** Given records **
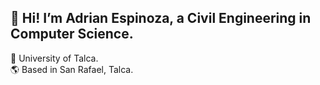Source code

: ## 👋 Hi! I’m Adrian Espinoza, a Civil Engineering in Computer Science.
🏫 University of Talca.  
🌎 Based in San Rafael, Talca.  

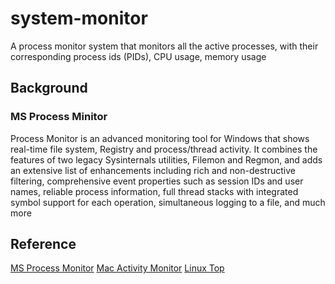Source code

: # system-monitor
A process monitor system that monitors all the active processes, with their corresponding process ids (PIDs), CPU usage, memory usage
## Background
### MS Process Minitor 
Process Monitor is an advanced monitoring tool for Windows that shows real-time file system, Registry and process/thread activity. It combines the features of two legacy Sysinternals utilities, Filemon and Regmon, and adds an extensive list of enhancements including rich and non-destructive filtering, comprehensive event properties such as session IDs and user names, reliable process information, full thread stacks with integrated symbol support for each operation, simultaneous logging to a file, and much more

## Reference
[MS Process Monitor](https://docs.microsoft.com/en-us/sysinternals/downloads/procmon)
[Mac Activity Monitor](https://support.apple.com/guide/activity-monitor/welcome/mac)
[Linux Top](https://man7.org/linux/man-pages/man1/top.1.html)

** What to produce **
Collect the lines of the data that carry the word "Talca".

** Response **
🏫 University of Talca.  
🌎 Based in San Rafael, Talca.  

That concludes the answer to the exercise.